Furthermore, foreign firms have recently commenced entry into the market to compete with the local companies. It is, therefore, important that the recapitalization exercise should be implemented as approved by the Federal Government since, at the end of the exercise, the nation's economy will be the greatest beneficiary.
Meanwhile, last week, the House of Representatives adopted a motion seeking to reduce the amount fixed for the re-capitalisation of stock broking firms. The motion was entitled:
Sponsored by Rep. Ahmed Wadada (PDP-Nasarawa) and 21 others, the motion was passed after a voice vote.
Moving the motion, Wadada noted the efforts of the Securities and Exchange Commission (SEC) toward the re-capitalisation of stock broking firms in the Nigerian Capital Market.

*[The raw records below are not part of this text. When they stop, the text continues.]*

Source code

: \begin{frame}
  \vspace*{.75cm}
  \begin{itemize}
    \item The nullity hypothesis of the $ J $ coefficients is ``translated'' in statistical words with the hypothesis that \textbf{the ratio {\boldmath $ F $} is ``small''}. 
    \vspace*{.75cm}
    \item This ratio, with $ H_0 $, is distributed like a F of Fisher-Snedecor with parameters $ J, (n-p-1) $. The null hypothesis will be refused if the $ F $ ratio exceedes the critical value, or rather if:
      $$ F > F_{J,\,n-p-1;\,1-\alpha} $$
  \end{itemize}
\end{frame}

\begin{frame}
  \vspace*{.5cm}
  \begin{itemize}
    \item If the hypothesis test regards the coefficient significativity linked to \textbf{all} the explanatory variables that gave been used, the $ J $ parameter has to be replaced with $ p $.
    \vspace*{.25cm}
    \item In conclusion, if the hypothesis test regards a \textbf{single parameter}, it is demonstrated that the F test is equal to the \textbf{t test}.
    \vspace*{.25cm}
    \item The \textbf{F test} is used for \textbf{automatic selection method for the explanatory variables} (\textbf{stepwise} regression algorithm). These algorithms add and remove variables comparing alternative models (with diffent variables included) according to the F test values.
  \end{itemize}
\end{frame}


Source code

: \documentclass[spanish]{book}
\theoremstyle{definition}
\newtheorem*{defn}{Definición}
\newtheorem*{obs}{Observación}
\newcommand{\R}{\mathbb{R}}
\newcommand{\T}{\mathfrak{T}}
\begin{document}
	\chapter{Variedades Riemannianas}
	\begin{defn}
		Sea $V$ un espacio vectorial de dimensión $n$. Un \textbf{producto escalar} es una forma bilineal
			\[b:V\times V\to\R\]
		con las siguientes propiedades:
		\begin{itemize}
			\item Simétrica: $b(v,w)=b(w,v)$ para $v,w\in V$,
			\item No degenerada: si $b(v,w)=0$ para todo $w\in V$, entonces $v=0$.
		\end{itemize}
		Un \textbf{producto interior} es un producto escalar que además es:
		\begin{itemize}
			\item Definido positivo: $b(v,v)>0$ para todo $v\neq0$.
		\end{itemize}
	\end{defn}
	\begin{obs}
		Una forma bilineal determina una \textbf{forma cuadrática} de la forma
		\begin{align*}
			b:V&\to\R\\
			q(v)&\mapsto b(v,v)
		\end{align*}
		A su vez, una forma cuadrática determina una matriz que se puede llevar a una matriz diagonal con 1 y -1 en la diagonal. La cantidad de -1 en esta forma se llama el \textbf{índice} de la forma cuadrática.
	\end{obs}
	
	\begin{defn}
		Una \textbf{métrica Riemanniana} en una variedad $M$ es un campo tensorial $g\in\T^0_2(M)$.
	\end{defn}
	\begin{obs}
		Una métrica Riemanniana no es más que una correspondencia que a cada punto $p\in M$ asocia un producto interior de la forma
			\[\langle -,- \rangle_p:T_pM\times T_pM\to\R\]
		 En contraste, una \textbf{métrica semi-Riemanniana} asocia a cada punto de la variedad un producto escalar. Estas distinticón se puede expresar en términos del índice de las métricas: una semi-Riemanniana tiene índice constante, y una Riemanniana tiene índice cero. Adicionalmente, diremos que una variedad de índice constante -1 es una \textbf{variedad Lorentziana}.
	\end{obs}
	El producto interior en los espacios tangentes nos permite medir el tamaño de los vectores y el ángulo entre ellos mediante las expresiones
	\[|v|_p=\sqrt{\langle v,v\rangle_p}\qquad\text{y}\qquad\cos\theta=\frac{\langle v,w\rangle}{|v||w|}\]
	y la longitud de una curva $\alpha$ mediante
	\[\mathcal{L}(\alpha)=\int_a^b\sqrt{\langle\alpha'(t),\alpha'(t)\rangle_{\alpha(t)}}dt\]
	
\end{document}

He said some Nigerian companies had been unable to meet the minimum capital requirements of N1billion set for each stock broking firm by the regulatory agencies.
He pointed out that the capital market was the bedrock of the contemporary market economy, hence the widespread outcry and criticism by most of the stock broking firms against the N1 billion minimum capital as being "too high, outrageous and unrealistic" should not be ignored.
"There is the imminent danger of a possible take-over of the Nigerian Capital Market by mega banks and wiping-off of the dividing line between the money market and the capital market," Wadada noted.
Wadada urged the Federal Government and other relevant agencies to suspend any programme and exercise aimed at re-capitalisation of stock broking firms until consultations were made by the agencies.